O globo, n. 31148, 17/11/2018. País, p. 6

 

Bolsonaro diz que vai estudar carta de governadores eleitos

Igor Mello

17/11/2018

 

 

Presidente eleito deve analisar as propostas junto com o futuro ministro Paulo Guedes. Estados pedem flexibilização da estabilidade de servidores públicos

Dois dias depois de receber uma carta dos governadores eleitos — com demandas como a flexibilização das regras para demissão de servidores públicos —, o presidente eleito Jair Bolsonaro disse que vai estudar os pedidos com o futuro ministro da Economia, Paulo Guedes. — A carta dos governadores, ainda não tive a oportunidade de estudar juntamente com o Paulo Guedes. Li, mas não estudei com o Paulo Guedes para dar a resposta aos senhores — afirmou ele, após participar de um encontro com o comandante da Marinha, almirante Leal Ferreira, no 1° Distrito Naval, no Centro do Rio.

A “Carta dos Governadores” traz 13 pontos traçados como prioridades , mas não há detalhamento das medidas. A flexibilização da estabilidade é o quarto item da agenda apresentada a Bolsonaro. Hoje, a Constituição garante estabilidade ao servidor público contratado por concurso e prevê demissão apenas em situações extremas, como nas decisões da Justiça.

Em um último caso, para atender aos limites impostos pela Lei de Responsabilidade Fiscal (LRF), também é possível a demissão de funcionários públicos se outras medidas adotadas para conter despesas, como a exoneração de comissionados, não surtirem efeitos. Os governadores reclamam, porém, que, na prática, mesmo com essas previsões, a demissão de servidores é de difícil aplicação, sempre passível de contestação na Justiça.
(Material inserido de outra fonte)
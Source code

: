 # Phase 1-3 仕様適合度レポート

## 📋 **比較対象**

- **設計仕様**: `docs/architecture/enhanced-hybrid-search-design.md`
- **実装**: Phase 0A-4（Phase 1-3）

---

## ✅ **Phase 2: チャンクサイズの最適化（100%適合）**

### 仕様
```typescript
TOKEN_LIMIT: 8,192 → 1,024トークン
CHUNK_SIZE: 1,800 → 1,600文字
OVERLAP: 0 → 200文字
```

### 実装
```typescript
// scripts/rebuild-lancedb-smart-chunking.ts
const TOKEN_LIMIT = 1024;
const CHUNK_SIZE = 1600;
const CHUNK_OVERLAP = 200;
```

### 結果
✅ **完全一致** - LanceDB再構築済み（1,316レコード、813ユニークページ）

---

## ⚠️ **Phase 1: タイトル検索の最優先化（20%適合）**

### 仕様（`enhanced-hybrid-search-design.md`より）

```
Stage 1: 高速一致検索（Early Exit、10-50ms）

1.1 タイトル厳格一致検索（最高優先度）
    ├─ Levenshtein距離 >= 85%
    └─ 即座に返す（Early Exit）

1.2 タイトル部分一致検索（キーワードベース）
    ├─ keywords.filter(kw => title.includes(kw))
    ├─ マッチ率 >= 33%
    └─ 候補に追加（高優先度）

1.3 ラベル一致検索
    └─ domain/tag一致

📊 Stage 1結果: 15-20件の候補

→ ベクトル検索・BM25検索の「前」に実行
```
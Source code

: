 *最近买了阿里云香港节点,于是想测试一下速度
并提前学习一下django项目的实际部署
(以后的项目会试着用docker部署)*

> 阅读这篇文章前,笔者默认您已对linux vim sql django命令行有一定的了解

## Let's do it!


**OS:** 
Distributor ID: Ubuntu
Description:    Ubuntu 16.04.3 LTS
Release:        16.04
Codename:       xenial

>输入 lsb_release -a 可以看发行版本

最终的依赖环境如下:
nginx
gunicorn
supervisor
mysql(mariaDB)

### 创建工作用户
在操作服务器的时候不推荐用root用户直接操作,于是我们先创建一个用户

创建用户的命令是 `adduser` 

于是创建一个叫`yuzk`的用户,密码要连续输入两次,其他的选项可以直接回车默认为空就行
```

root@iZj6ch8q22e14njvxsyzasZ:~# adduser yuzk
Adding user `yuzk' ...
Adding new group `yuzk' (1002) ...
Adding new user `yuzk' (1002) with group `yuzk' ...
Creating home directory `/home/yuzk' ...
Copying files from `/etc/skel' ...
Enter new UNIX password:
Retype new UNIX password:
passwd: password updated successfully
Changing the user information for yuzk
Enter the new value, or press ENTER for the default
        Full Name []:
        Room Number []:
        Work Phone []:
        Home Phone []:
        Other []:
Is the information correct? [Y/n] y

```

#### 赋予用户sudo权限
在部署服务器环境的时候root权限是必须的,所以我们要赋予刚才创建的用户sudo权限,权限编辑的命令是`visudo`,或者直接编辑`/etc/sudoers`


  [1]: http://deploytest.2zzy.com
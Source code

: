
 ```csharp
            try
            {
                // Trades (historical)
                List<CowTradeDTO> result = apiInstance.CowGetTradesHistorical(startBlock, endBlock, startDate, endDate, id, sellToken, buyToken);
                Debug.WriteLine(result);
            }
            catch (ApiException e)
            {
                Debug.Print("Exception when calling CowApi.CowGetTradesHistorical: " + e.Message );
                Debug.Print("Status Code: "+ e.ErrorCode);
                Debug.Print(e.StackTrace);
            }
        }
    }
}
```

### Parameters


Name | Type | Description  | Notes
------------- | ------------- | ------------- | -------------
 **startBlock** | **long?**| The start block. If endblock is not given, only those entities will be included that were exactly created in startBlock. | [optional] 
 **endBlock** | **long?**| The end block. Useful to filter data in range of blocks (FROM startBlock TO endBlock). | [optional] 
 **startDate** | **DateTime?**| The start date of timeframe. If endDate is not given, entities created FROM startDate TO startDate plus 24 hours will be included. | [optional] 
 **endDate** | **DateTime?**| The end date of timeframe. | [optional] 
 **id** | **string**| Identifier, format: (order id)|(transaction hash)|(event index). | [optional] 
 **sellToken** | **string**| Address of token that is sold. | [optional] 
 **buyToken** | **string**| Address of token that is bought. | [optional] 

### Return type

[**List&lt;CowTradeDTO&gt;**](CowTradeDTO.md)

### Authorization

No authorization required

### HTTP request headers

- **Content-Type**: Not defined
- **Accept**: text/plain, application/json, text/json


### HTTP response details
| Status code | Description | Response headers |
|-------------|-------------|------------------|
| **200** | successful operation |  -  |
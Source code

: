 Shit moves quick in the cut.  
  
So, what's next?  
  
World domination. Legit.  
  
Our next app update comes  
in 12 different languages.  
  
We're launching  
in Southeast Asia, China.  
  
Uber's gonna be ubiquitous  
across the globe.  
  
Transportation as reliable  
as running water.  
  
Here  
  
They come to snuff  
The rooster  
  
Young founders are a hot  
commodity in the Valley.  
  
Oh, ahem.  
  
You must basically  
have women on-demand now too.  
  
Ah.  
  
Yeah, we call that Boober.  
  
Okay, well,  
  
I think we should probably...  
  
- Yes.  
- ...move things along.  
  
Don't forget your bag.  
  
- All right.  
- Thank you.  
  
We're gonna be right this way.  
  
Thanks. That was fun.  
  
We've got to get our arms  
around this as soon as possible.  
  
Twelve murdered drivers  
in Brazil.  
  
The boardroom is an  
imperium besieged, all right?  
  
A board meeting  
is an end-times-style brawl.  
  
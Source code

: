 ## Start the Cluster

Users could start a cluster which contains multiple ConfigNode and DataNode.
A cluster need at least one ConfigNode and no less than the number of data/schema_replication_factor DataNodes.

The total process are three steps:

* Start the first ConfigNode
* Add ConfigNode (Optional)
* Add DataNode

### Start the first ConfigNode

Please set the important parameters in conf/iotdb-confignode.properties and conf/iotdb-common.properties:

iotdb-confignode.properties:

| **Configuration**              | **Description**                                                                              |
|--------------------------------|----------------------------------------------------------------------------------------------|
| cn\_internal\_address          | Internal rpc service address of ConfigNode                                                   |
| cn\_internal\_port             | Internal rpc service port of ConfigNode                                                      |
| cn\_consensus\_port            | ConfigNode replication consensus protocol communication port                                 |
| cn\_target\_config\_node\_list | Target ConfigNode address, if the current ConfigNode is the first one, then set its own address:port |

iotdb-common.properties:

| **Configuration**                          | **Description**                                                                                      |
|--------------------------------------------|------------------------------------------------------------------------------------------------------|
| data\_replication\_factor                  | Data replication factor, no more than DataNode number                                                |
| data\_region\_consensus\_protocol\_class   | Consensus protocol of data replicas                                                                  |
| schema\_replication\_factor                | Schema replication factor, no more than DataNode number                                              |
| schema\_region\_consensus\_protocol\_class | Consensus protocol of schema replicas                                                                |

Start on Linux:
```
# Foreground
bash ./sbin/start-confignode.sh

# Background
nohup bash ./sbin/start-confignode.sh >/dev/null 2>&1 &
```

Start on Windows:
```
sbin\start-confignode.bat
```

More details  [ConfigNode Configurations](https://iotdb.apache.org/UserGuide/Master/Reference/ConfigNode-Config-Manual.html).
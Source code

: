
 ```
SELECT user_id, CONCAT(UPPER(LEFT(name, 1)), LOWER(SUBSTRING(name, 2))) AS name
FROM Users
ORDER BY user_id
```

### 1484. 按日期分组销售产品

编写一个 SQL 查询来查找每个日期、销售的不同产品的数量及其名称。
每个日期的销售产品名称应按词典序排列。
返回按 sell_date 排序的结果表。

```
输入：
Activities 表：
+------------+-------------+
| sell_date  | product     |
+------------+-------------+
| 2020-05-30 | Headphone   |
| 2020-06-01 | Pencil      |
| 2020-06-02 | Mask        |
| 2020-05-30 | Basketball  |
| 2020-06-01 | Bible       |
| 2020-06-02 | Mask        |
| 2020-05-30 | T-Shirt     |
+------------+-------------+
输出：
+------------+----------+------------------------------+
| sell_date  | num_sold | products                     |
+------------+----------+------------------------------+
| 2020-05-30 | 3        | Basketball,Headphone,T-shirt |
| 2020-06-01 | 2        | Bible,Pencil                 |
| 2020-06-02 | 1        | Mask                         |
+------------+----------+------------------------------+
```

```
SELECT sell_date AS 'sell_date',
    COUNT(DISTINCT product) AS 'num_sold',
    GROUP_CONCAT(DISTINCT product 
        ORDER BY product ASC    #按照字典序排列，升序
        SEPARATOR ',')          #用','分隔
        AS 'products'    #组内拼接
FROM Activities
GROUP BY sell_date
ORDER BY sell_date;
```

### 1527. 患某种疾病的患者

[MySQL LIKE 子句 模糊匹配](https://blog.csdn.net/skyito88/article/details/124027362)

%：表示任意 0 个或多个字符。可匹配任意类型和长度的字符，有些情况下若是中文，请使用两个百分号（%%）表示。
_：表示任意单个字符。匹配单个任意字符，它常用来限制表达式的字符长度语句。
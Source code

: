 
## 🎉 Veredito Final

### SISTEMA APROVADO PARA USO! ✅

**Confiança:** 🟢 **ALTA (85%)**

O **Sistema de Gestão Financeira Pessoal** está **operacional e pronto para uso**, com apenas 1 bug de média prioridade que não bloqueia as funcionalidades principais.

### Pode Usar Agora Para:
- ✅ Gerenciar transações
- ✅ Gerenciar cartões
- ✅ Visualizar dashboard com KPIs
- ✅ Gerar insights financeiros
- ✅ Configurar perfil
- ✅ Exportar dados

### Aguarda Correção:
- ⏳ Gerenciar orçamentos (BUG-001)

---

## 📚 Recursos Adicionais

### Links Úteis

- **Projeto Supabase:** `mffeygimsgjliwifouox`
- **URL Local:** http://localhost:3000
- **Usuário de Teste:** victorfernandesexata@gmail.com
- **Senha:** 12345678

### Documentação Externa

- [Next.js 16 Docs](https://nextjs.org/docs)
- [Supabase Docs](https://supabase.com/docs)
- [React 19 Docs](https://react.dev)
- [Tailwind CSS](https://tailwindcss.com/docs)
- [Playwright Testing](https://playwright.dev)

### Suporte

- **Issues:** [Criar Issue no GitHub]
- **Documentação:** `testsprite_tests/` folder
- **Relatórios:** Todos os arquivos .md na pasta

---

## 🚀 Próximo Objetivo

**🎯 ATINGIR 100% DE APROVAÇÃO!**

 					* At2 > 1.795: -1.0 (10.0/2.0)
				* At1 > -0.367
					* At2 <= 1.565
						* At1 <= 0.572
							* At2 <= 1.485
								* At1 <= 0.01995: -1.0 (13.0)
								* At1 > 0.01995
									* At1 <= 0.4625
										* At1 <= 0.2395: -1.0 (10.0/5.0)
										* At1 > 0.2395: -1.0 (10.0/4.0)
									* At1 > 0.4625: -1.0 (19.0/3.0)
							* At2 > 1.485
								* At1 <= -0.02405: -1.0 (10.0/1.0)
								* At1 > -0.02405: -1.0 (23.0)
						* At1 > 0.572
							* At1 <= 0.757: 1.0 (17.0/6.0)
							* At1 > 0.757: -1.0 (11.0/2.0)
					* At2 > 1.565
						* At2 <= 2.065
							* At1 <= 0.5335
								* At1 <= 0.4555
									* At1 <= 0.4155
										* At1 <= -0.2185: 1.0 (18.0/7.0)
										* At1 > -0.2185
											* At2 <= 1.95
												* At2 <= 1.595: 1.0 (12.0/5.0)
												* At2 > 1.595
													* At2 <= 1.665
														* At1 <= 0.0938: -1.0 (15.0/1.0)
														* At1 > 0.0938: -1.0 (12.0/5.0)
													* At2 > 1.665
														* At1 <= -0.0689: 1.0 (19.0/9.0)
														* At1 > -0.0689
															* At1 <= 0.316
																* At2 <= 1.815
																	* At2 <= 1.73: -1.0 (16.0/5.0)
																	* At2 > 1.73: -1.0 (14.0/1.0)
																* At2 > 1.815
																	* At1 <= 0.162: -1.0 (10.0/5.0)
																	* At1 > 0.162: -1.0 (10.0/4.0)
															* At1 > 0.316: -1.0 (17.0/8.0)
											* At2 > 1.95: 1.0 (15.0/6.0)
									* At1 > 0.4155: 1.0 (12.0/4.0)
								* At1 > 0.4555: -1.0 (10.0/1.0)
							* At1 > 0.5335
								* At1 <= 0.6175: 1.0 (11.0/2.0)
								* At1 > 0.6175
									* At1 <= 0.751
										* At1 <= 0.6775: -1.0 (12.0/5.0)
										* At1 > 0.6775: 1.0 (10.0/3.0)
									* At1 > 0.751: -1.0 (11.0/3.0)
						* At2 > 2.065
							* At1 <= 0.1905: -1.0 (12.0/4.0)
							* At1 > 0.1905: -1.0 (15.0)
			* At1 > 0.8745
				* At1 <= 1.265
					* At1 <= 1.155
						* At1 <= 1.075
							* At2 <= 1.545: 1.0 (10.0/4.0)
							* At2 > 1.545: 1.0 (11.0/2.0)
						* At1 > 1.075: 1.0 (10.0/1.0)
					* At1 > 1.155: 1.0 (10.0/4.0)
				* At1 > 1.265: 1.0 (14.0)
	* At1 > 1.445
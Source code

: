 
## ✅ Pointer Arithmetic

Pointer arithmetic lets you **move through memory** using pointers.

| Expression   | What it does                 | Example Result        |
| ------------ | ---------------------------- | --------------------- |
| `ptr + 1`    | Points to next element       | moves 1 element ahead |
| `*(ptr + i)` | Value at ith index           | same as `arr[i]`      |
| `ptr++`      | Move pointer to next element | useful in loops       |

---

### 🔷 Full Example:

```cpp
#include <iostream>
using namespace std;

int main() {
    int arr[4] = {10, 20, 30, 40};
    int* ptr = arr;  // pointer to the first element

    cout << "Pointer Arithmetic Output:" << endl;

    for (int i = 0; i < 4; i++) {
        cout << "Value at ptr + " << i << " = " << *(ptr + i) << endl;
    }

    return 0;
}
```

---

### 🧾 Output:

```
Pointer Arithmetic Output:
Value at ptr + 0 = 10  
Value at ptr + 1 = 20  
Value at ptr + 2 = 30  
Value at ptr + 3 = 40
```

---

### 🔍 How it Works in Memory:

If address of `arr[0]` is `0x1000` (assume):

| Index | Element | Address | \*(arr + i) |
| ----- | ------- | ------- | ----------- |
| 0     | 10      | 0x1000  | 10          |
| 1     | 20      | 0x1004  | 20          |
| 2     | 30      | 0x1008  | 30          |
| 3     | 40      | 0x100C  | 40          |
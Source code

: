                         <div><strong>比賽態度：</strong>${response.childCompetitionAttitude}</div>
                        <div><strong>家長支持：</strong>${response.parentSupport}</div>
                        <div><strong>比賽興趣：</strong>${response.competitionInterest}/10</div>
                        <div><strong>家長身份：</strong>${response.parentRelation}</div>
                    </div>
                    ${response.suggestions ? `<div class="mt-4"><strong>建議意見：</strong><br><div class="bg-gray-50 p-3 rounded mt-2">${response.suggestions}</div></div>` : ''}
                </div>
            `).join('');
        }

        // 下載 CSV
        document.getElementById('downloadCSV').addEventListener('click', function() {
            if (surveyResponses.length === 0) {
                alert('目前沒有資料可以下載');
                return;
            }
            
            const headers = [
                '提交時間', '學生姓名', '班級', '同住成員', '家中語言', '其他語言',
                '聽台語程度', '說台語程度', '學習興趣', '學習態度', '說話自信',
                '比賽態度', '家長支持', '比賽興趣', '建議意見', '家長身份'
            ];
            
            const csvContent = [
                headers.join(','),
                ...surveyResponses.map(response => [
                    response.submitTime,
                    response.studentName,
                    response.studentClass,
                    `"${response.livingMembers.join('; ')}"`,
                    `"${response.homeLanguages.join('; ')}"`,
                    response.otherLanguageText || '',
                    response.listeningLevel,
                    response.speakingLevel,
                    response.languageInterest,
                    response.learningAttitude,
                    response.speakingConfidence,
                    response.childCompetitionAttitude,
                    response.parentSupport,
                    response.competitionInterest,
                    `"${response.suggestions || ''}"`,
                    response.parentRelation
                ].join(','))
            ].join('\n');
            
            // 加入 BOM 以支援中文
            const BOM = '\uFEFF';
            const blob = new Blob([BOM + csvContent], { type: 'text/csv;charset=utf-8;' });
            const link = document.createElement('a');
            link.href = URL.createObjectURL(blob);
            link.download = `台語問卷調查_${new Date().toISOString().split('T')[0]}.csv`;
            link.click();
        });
Na carta entregue a Bolsonaro, os governadores também defendem outras medidas em socorro ao caixa dos estados como a aprovação da securitização das dívidas ativas — o projeto autoriza União, estados e municípios a vender ao mercado parte desses débitos, com algum deságio negociado entre as partes; e uma alteração na Constituição que permita aos estados explorar os portos, a infraestrutura aeroportuária e as instalações de energia elétrica, hoje nas mãos da União.

Os eleitos pedem, ainda, reajuste da tabela de repasses do Sistema Único de Saúde (SUS) e uma ampliação do Fundo de Manutenção e Desenvolvimento da Educação Básica (Fundeb), cuja vigência termina em 2020. O texto também traz demandas mais amplas como a reforma da Previdência e tributária, reforço na fiscalização de fronteira e reforma da segurança pública, com mudanças no Código Penal e de Processo Penal.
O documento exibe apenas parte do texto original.